(Records excerpted from a collection)
* * * * *

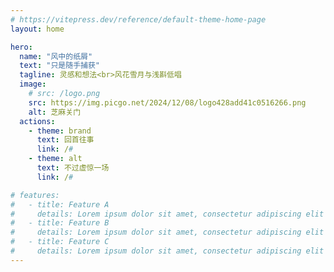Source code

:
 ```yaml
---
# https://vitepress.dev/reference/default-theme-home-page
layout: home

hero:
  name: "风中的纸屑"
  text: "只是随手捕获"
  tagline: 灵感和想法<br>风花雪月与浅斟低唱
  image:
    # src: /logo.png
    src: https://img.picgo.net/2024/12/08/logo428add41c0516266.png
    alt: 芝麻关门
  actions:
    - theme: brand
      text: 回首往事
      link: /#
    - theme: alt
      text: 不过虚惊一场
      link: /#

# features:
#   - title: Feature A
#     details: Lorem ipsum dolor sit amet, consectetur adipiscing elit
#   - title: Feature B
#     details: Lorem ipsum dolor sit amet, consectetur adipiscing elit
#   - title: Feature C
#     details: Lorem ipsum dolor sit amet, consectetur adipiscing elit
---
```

* * * * *

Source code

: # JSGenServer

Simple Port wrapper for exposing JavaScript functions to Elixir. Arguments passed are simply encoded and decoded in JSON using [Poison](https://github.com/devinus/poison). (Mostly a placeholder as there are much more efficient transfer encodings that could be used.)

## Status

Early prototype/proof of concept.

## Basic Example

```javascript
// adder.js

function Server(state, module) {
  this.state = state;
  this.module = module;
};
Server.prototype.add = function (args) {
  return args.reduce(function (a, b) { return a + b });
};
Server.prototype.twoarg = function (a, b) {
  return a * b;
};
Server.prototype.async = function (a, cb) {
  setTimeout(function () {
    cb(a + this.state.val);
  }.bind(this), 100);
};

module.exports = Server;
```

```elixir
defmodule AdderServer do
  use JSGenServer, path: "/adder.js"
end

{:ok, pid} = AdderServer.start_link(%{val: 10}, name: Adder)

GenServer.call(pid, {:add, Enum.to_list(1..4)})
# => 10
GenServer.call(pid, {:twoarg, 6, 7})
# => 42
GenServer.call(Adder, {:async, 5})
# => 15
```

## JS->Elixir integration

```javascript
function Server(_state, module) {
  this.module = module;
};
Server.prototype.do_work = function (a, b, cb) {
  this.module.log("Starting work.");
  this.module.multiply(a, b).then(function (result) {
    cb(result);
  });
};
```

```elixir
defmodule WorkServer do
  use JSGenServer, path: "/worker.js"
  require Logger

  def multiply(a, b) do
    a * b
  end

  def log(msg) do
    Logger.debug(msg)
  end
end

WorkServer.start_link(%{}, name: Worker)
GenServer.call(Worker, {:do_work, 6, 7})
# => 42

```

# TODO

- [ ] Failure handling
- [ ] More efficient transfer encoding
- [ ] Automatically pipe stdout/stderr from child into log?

* * * * *

> _What you will do_: Given the data above, which lines hold the string "twoarg"? Return them.

> _Response for this exercise_:
Server.prototype.twoarg = function (a, b) {
GenServer.call(pid, {:twoarg, 6, 7})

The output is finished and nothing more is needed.